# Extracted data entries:

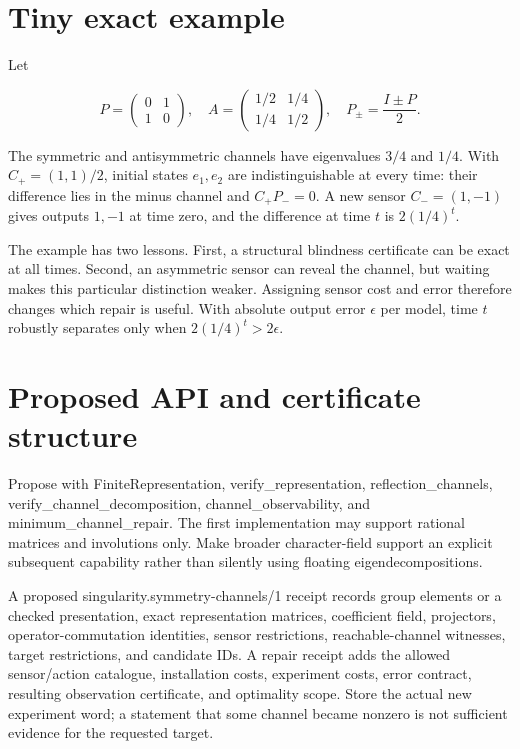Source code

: \documentclass[
  11pt,
  a4paper,
]{report}
\let\nxtexttt\texttt
\renewcommand{\texttt}[1]{\nxtexttt{\seqsplit{#1}}}
\begin{document}
\hypertarget{tiny-exact-example-2}{%
\section{Tiny exact example}\label{tiny-exact-example-2}}

Let

\[
P=\begin{pmatrix}0&1\\1&0\end{pmatrix},\quad
A=\begin{pmatrix}1/2&1/4\\1/4&1/2\end{pmatrix},\quad
P_\pm=\frac{I\pm P}{2}.
\]

The symmetric and antisymmetric channels have eigenvalues \(3/4\) and
\(1/4\). With \(C_+=(1,1)/2\), initial states \(e_1,e_2\) are
indistinguishable at every time: their difference lies in the minus
channel and \(C_+P_-=0\). A new sensor \(C_-=(1,-1)\) gives outputs
\(1,-1\) at time zero, and the difference at time \(t\) is \(2(1/4)^t\).

The example has two lessons. First, a structural blindness certificate
can be exact at all times. Second, an asymmetric sensor can reveal the
channel, but waiting makes this particular distinction weaker. Assigning
sensor cost and error therefore changes which repair is useful. With
absolute output error \(\epsilon\) per model, time \(t\) robustly
separates only when \(2(1/4)^t>2\epsilon\).

\hypertarget{proposed-api-and-certificate-structure}{%
\section{Proposed API and certificate
structure}\label{proposed-api-and-certificate-structure}}

Propose \texttt{src/singularity/symmetry\_channels.py} with
FiniteRepresentation, verify\_representation, reflection\_channels,
verify\_channel\_decomposition, channel\_observability, and
minimum\_channel\_repair. The first implementation may support rational
matrices and involutions only. Make broader character-field support an
explicit subsequent capability rather than silently using floating
eigendecompositions.

A proposed singularity.symmetry-channels/1 receipt records group
elements or a checked presentation, exact representation matrices,
coefficient field, projectors, operator-commutation identities, sensor
restrictions, reachable-channel witnesses, target restrictions, and
candidate IDs. A repair receipt adds the allowed sensor/action
catalogue, installation costs, experiment costs, error contract,
resulting observation certificate, and optimality scope. Store the
actual new experiment word; a statement that some channel became nonzero
is not sufficient evidence for the requested target.
\end{document}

# TASK DETAILS:
Your answer should hold exactly the lines from the one containing "absolute output error" through the end of the entries above, and nothing else.

# COMPLETED EXERCISE:
absolute output error \(\epsilon\) per model, time \(t\) robustly
separates only when \(2(1/4)^t>2\epsilon\).

\hypertarget{proposed-api-and-certificate-structure}{%
\section{Proposed API and certificate
structure}\label{proposed-api-and-certificate-structure}}

Propose \texttt{src/singularity/symmetry\_channels.py} with
FiniteRepresentation, verify\_representation, reflection\_channels,
verify\_channel\_decomposition, channel\_observability, and
minimum\_channel\_repair. The first implementation may support rational
matrices and involutions only. Make broader character-field support an
explicit subsequent capability rather than silently using floating
eigendecompositions.

A proposed singularity.symmetry-channels/1 receipt records group
elements or a checked presentation, exact representation matrices,
coefficient field, projectors, operator-commutation identities, sensor
restrictions, reachable-channel witnesses, target restrictions, and
candidate IDs. A repair receipt adds the allowed sensor/action
catalogue, installation costs, experiment costs, error contract,
resulting observation certificate, and optimality scope. Store the
actual new experiment word; a statement that some channel became nonzero
is not sufficient evidence for the requested target.
\end{document}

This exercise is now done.